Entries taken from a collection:

• • • • • • •

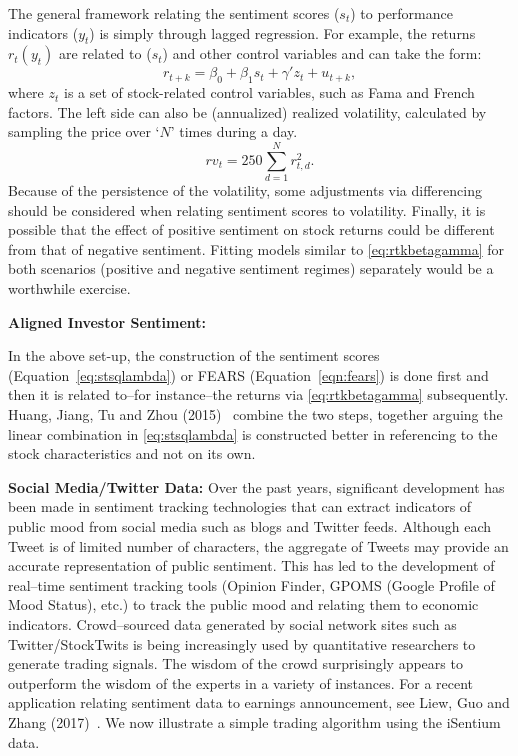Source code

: The general framework relating the sentiment scores ($s_t$) to performance indicators ($y_t$) is simply through lagged regression. For example, the returns $r_t(y_t)$ are related to ($s_t$) and other control variables and can take the form:
	\begin{equation} \label{eq:rtkbetagamma}
	r_{t+k}= \beta_0 + \beta_1 s_t + \gamma' z_t + u_{t+k},
	\end{equation}
where $z_t$ is a set of stock-related control variables, such as Fama and French factors. The left side can also be (annualized) realized volatility, calculated by sampling the price over `$N$' times during a day. 
	\begin{equation}
	rv_t = 250 \sum_{d=1}^N r_{t,d}^2.
	\end{equation}
Because of the persistence of the volatility, some adjustments via differencing should be considered when relating sentiment scores to volatility. Finally, it is possible that the effect of positive sentiment on stock returns could be different from that of negative sentiment. Fitting models similar to \eqref{eq:rtkbetagamma} for both scenarios (positive and negative sentiment regimes) separately would be a worthwhile exercise. \twomedskip


\noindent\textbf{Aligned Investor Sentiment:} \twomedskip


In the above set-up, the construction of the sentiment scores (Equation~\ref{eq:stsqlambda}) or FEARS (Equation~\ref{eqn:fears}) is done first and then it is related to--for instance--the returns via \eqref{eq:rtkbetagamma} subsequently. Huang, Jiang, Tu and Zhou (2015)~\cite{huang} combine the two steps, together arguing the linear combination in \eqref{eq:stsqlambda} is constructed better in referencing to the stock characteristics and not on its own. \twomedskip


\noindent \textbf{Social Media/Twitter Data:} Over the past years, significant development has been made in sentiment tracking technologies that can extract indicators of public mood from social media such as blogs and Twitter feeds. Although each Tweet is of limited number of characters, the aggregate of Tweets may provide an accurate representation of public sentiment. This has led to the development of real--time sentiment tracking tools (Opinion Finder, GPOMS (Google Profile of Mood Status), etc.) to track the public mood and relating them to economic indicators. Crowd--sourced data generated by social network sites such as Twitter/StockTwits is being increasingly used by quantitative researchers to generate trading signals. The wisdom of the crowd surprisingly appears to outperform the wisdom of the experts in a variety of instances. For a recent application relating sentiment data to earnings announcement, see Liew, Guo and Zhang (2017)~\cite{liewzhang}. We now illustrate a simple trading algorithm using the iSentium data.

• • • • • • •

# TASK DETAILS
Write the entries above out in full, exactly, with no images.

# RESULT
Source code

: The general framework relating the sentiment scores ($s_t$) to performance indicators ($y_t$) is simply through lagged regression. For example, the returns $r_t(y_t)$ are related to ($s_t$) and other control variables and can take the form:
	\begin{equation} \label{eq:rtkbetagamma}
	r_{t+k}= \beta_0 + \beta_1 s_t + \gamma' z_t + u_{t+k},
	\end{equation}
where $z_t$ is a set of stock-related control variables, such as Fama and French factors. The left side can also be (annualized) realized volatility, calculated by sampling the price over `$N$' times during a day. 
	\begin{equation}
	rv_t = 250 \sum_{d=1}^N r_{t,d}^2.
	\end{equation}
Because of the persistence of the volatility, some adjustments via differencing should be considered when relating sentiment scores to volatility. Finally, it is possible that the effect of positive sentiment on stock returns could be different from that of negative sentiment. Fitting models similar to \eqref{eq:rtkbetagamma} for both scenarios (positive and negative sentiment regimes) separately would be a worthwhile exercise. \twomedskip


\noindent\textbf{Aligned Investor Sentiment:} \twomedskip


In the above set-up, the construction of the sentiment scores (Equation~\ref{eq:stsqlambda}) or FEARS (Equation~\ref{eqn:fears}) is done first and then it is related to--for instance--the returns via \eqref{eq:rtkbetagamma} subsequently. Huang, Jiang, Tu and Zhou (2015)~\cite{huang} combine the two steps, together arguing the linear combination in \eqref{eq:stsqlambda} is constructed better in referencing to the stock characteristics and not on its own. \twomedskip


\noindent \textbf{Social Media/Twitter Data:} Over the past years, significant development has been made in sentiment tracking technologies that can extract indicators of public mood from social media such as blogs and Twitter feeds. Although each Tweet is of limited number of characters, the aggregate of Tweets may provide an accurate representation of public sentiment. This has led to the development of real--time sentiment tracking tools (Opinion Finder, GPOMS (Google Profile of Mood Status), etc.) to track the public mood and relating them to economic indicators. Crowd--sourced data generated by social network sites such as Twitter/StockTwits is being increasingly used by quantitative researchers to generate trading signals. The wisdom of the crowd surprisingly appears to outperform the wisdom of the experts in a variety of instances. For a recent application relating sentiment data to earnings announcement, see Liew, Guo and Zhang (2017)~\cite{liewzhang}. We now illustrate a simple trading algorithm using the iSentium data.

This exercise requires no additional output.